[Start of Attachment]

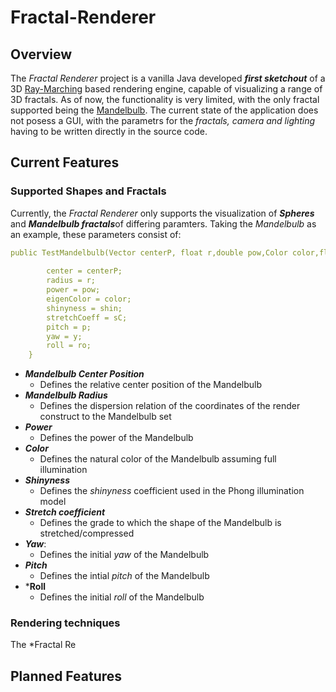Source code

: # Fractal-Renderer
## Overview

The *Fractal Renderer* project is a vanilla Java developed ***first sketchout*** of a 3D [Ray-Marching](https://en.wikipedia.org/wiki/Ray_marching) based rendering engine, capable of visualizing a range of 3D fractals. As of now, the functionality is very limited, with the only fractal supported being the [Mandelbulb](https://en.wikipedia.org/wiki/Mandelbulb). The current state of the application does not posess a GUI, with the parametrs for the *fractals, camera and lighting* having to be written directly in the source code. 

## Current Features

### Supported Shapes and Fractals
Currently, the *Fractal Renderer* only supports the visualization of ***Spheres*** and ***Mandelbulb fractals***of differing paramters. Taking the *Mandelbulb* as an example, these parameters consist of:

```yaml
public TestMandelbulb(Vector centerP, float r,double pow,Color color,float shin,float sC,float y, float p, float ro) {
        
        center = centerP;
        radius = r;
        power = pow;
        eigenColor = color;
        shinyness = shin;
        stretchCoeff = sC;
        pitch = p;
        yaw = y;
        roll = ro;
    }
```
- ***Mandelbulb Center Position***
  - Defines the relative center position of the Mandelbulb
- ***Mandelbulb Radius***
  - Defines the dispersion relation of the coordinates of the render construct to the Mandelbulb set
- ***Power***
  - Defines the power of the Mandelbulb
- ***Color***
  - Defines the natural color of the Mandelbulb assuming full illumination
- ***Shinyness***
  - Defines the *shinyness* coefficient used in the Phong illumination model
- ***Stretch coefficient***
  - Defines the grade to which the shape of the Mandelbulb is stretched/compressed
- ***Yaw***:
  - Defines the initial *yaw* of the Mandelbulb
- ***Pitch***
  - Defines the intial *pitch* of the Mandelbulb
- ***Roll**
  - Defines the initial *roll* of the Mandelbulb

### Rendering techniques
The *Fractal Re

## Planned Features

[End of Attachment]

Problem details:
An exact copy of all the entries above is required, with every picture left out.

Result for this task:
Source code

: # Fractal-Renderer
## Overview

The *Fractal Renderer* project is a vanilla Java developed ***first sketchout*** of a 3D [Ray-Marching](https://en.wikipedia.org/wiki/Ray_marching) based rendering engine, capable of visualizing a range of 3D fractals. As of now, the functionality is very limited, with the only fractal supported being the [Mandelbulb](https://en.wikipedia.org/wiki/Mandelbulb). The current state of the application does not posess a GUI, with the parametrs for the *fractals, camera and lighting* having to be written directly in the source code. 

## Current Features

### Supported Shapes and Fractals
Currently, the *Fractal Renderer* only supports the visualization of ***Spheres*** and ***Mandelbulb fractals***of differing paramters. Taking the *Mandelbulb* as an example, these parameters consist of:

```yaml
public TestMandelbulb(Vector centerP, float r,double pow,Color color,float shin,float sC,float y, float p, float ro) {
        
        center = centerP;
        radius = r;
        power = pow;
        eigenColor = color;
        shinyness = shin;
        stretchCoeff = sC;
        pitch = p;
        yaw = y;
        roll = ro;
    }
```
- ***Mandelbulb Center Position***
  - Defines the relative center position of the Mandelbulb
- ***Mandelbulb Radius***
  - Defines the dispersion relation of the coordinates of the render construct to the Mandelbulb set
- ***Power***
  - Defines the power of the Mandelbulb
- ***Color***
  - Defines the natural color of the Mandelbulb assuming full illumination
- ***Shinyness***
  - Defines the *shinyness* coefficient used in the Phong illumination model
- ***Stretch coefficient***
  - Defines the grade to which the shape of the Mandelbulb is stretched/compressed
- ***Yaw***:
  - Defines the initial *yaw* of the Mandelbulb
- ***Pitch***
  - Defines the intial *pitch* of the Mandelbulb
- ***Roll**
  - Defines the initial *roll* of the Mandelbulb

### Rendering techniques
The *Fractal Re

## Planned Features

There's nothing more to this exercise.